12 Janvier 2019

Sénégal: Financement de la campagne électorale - Le régne du vide juridique

La campagne électorale pour l'élection présidentielle du 24 février prochain s'annonce difficile pour les corps de contrôles. L'absence de disposition légale définissant les contours des budgets de campagne des différents candidats à cette élection présidentielle rend complexe leur travail de contrôle, pour ce qui concerne l'origine des milliards souvent injectés.

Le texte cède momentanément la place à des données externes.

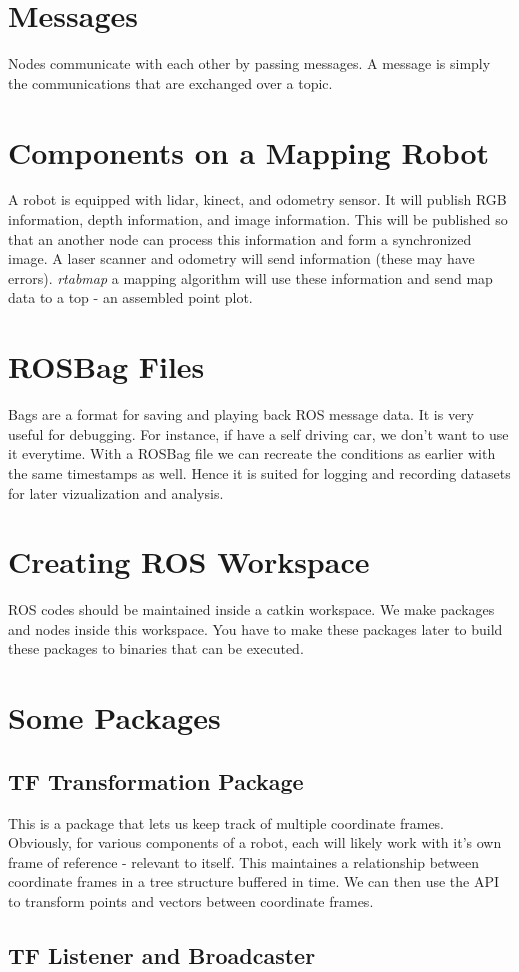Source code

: \section*{Messages}

Nodes communicate with each other by passing messages. A message is simply the communications that are exchanged over a topic.

\section*{Components on a Mapping Robot}

A robot is equipped with lidar, kinect, and odometry sensor. It will publish RGB information, depth information, and image information. This will be published so that an another node can process this information and form a synchronized image. A laser scanner and odometry will send information (these may have errors). \textit{rtabmap} a mapping algorithm will use these information and send map data to a top - an assembled point plot.

\section*{ROSBag Files}

Bags are a format for saving and playing back ROS message data. It is very useful for debugging. For instance, if have a self driving car, we don't want to use it everytime. With a ROSBag file we can recreate the conditions as earlier with the same timestamps as well. Hence it is suited for logging and recording datasets for later vizualization and analysis.

\section*{Creating ROS Workspace}

ROS codes should be maintained inside a catkin workspace. We make packages and nodes inside this workspace. You have to make these packages later to build these packages to binaries that can be executed.

\section*{Some Packages}

\subsection*{TF Transformation Package}

This is a package that lets us keep track of multiple coordinate frames. Obviously, for various components of a robot, each will likely work with it's own frame of reference - relevant to itself. This maintaines a relationship between coordinate frames in a tree structure buffered in time. We can then use the API to transform points and vectors between coordinate frames.

\subsection*{TF Listener and Broadcaster}

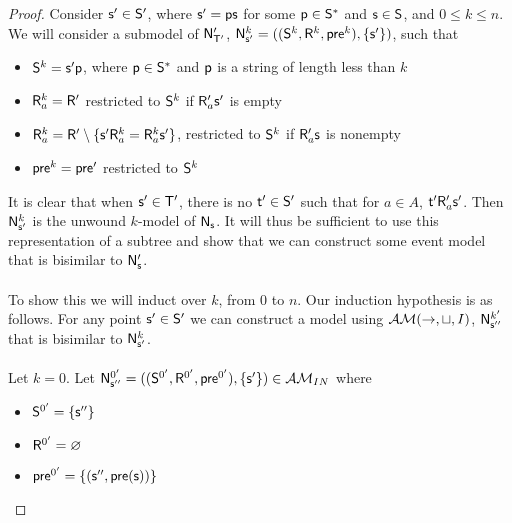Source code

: \begin{proof}
	Consider $\evs' \in \evS'$, where $\evs' = \evp \evs$ for some $\evp \in \evS^\ast$ and $\evs \in
	\evS$, and $0 \leq k \leq n$.
	We will consider a submodel of $\evM'_{\evT'}$, $\evM^k_{\evs'} =
	((\evS^k,\evR^k,\evpr^k),\{\evs'\})$, such that
	\begin{itemize}
		\item $\evS^k = \evs' \evp$, where $\evp \in \evS^\ast$ and $\evp$ is a string of length less
			than $k$
		\item $\evR^k_a = \evR'$ restricted to $\evS^k$ if $\evR'_a \evs'$ is empty
		\item $\evR^k_a = \evR' \setminus \{\evs' \evR^k_a = \evR^k_a \evs'\}$,
    restricted to $\evS^k$ if $\evR'_a \evs$ is nonempty
		\item $\evpr^k = \evpr'$ restricted to $\evS^k$
	\end{itemize}

	It is clear that when $\evs' \in \evT'$, there is no $\evt' \in \evS'$ such
  that for $a \in A$, $\evt' \evR'_a \evs'$.
  Then $\evM^k_{\evs'}$ is the unwound $k$-model of $\evM_\evs$.
	It will thus be sufficient to use this representation of a subtree and show that we can construct
	some event model that is bisimilar to $\evM'_\evs$.\\
	\\
	To show this we will induct over $k$, from 0 to $n$.
	Our induction hypothesis is as follows.
  For any point $\evs' \in \evS'$ we can construct a model using
  $\EM(\to,\sqcup,I)$, $\evM^{k'}_{\evs''}$ that is bisimilar to $\evM^k_{\evs'}$.\\
	\\
	Let $k = 0$.
	Let $\evM^{0'}_{\evs''} = ((\evS^{0'},\evR^{0'},\evpr^{0'}),\{\evs'\}) \in \insaneClass$ where
	\begin{itemize}
		\item $\evS^{0'} = \{\evs''\}$
		\item $\evR^{0'} = \varnothing$
		\item $\evpr^{0'} = \{(\evs'',\evpr(\evs))\}$
	\end{itemize}


\end{proof}

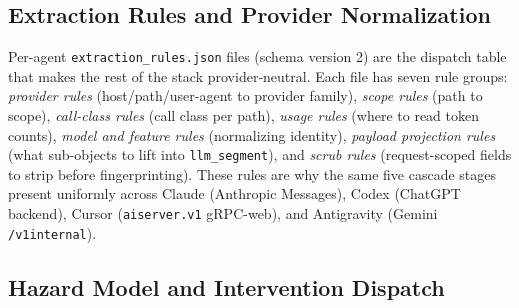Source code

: \documentclass[conference]{IEEEtran}
\begin{document}
\subsection{Extraction Rules and Provider Normalization}
\label{app:warpos-extraction}

Per-agent \texttt{extraction\_rules.json} files (schema version 2) are the dispatch table that makes the rest of the stack provider-neutral. Each file has seven rule groups: \emph{provider rules} (host/path/user-agent to provider family), \emph{scope rules} (path to scope), \emph{call-class rules} (call class per path), \emph{usage rules} (where to read token counts), \emph{model and feature rules} (normalizing identity), \emph{payload projection rules} (what sub-objects to lift into \texttt{llm\_segment}), and \emph{scrub rules} (request-scoped fields to strip before fingerprinting). These rules are why the same five cascade stages present uniformly across Claude (Anthropic Messages), Codex (ChatGPT backend), Cursor (\texttt{aiserver.v1} gRPC-web), and Antigravity (Gemini \texttt{/v1internal}).

\subsection{Hazard Model and Intervention Dispatch}
\label{app:warpos-hazard}
\end{document}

A quelques semaines de l'ouverture de la campagne électorale pour l'élection présidentielle du 24 février prochain, le débat sur le financement de cette activité refait surface au Sénégal.

Contrairement à d'autres pays comme la France où les contours du budget de campagne électorale de chaque candidat à la présidentielle sont déterminés par une Loi qui fixe en même temps les plafonds pour les montants des dons de personnes physiques ou morales, ainsi que pour les dépenses totales de la campagne, la situation semble être tout autre au Sénégal.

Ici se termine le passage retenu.